--- WORK INSTRUCTION ---
Repeat the listing that follows, character for character, minus the pictures.

+ + + + + + +

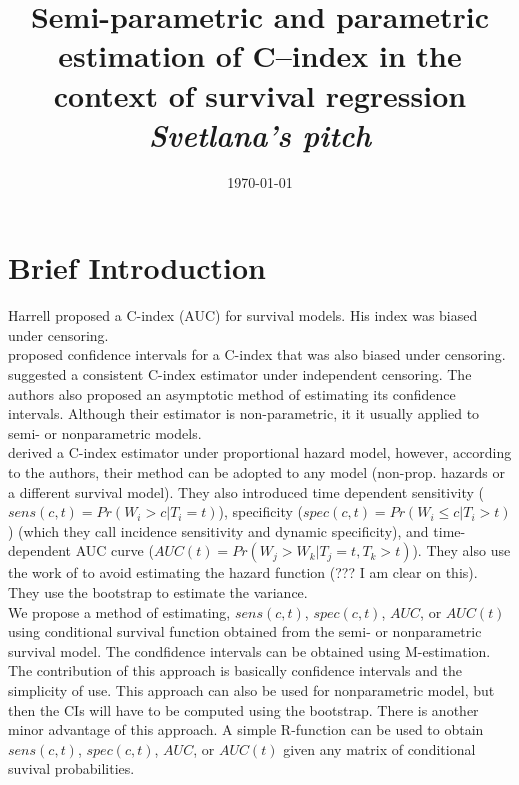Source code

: \documentclass[]{article}\usepackage[]{graphicx}\usepackage[]{color}
\title{\textbf{\small{Semi-parametric and parametric estimation of C--index in the context of survival regression}}\\
\emph{\small{Svetlana's pitch}}}
\date{ \today}
\begin{document}
\maketitle

\linenumbers

\section{Brief Introduction}

Harrell proposed a C-index (AUC) for survival models. His index was biased under censoring.\\

\cite{pencina2004overall} proposed confidence intervals for a C-index that was also biased under censoring.\\

\cite{uno2011c} suggested a consistent C-index estimator under independent censoring. The authors also proposed an asymptotic method of estimating its confidence intervals. Although their estimator is non-parametric, it it usually applied to semi- or nonparametric models. \\

\cite{heagerty2005survival} derived a C-index estimator under proportional hazard model, however, according to the authors, their method can be adopted to any model (non-prop. hazards or a different survival model). They also introduced time dependent sensitivity ($sens(c, t) = Pr(W_i > c | T_i = t)$), specificity ($spec(c, t) = Pr(W_i \leq c | T_i > t)$) (which they call incidence sensitivity and dynamic specificity), and time-dependent AUC curve ($AUC(t) = Pr(W_j > W_k | T_j = t, T_k > t)$).
They also use the work of \cite{xu2000proportional} to avoid estimating the hazard function (??? I am clear on this). They use the bootstrap to estimate the variance.\\

We propose a method of estimating, $sens(c, t)$, $spec(c, t)$, $AUC$, or $AUC(t)$ using conditional survival function obtained from the semi- or nonparametric survival model. The condfidence intervals can be obtained using M-estimation. The contribution of this approach is basically confidence intervals and the simplicity of use. This approach can also be used for nonparametric model, but then the CIs will have to be computed using the bootstrap. There is another minor advantage of this approach. A simple R-function can be used to obtain $sens(c, t)$, $spec(c, t)$, $AUC$, or $AUC(t)$ given any matrix of conditional suvival probabilities. 
\end{document}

+ + + + + + +

--- SOLUTION ---
Source code

: \documentclass[]{article}\usepackage[]{graphicx}\usepackage[]{color}
\title{\textbf{\small{Semi-parametric and parametric estimation of C--index in the context of survival regression}}\\
\emph{\small{Svetlana's pitch}}}
\date{ \today}
\begin{document}
\maketitle

\linenumbers

\section{Brief Introduction}

Harrell proposed a C-index (AUC) for survival models. His index was biased under censoring.\\

\cite{pencina2004overall} proposed confidence intervals for a C-index that was also biased under censoring.\\

\cite{uno2011c} suggested a consistent C-index estimator under independent censoring. The authors also proposed an asymptotic method of estimating its confidence intervals. Although their estimator is non-parametric, it it usually applied to semi- or nonparametric models. \\

\cite{heagerty2005survival} derived a C-index estimator under proportional hazard model, however, according to the authors, their method can be adopted to any model (non-prop. hazards or a different survival model). They also introduced time dependent sensitivity ($sens(c, t) = Pr(W_i > c | T_i = t)$), specificity ($spec(c, t) = Pr(W_i \leq c | T_i > t)$) (which they call incidence sensitivity and dynamic specificity), and time-dependent AUC curve ($AUC(t) = Pr(W_j > W_k | T_j = t, T_k > t)$).
They also use the work of \cite{xu2000proportional} to avoid estimating the hazard function (??? I am clear on this). They use the bootstrap to estimate the variance.\\

We propose a method of estimating, $sens(c, t)$, $spec(c, t)$, $AUC$, or $AUC(t)$ using conditional survival function obtained from the semi- or nonparametric survival model. The condfidence intervals can be obtained using M-estimation. The contribution of this approach is basically confidence intervals and the simplicity of use. This approach can also be used for nonparametric model, but then the CIs will have to be computed using the bootstrap. There is another minor advantage of this approach. A simple R-function can be used to obtain $sens(c, t)$, $spec(c, t)$, $AUC$, or $AUC(t)$ given any matrix of conditional suvival probabilities. 
\end{document}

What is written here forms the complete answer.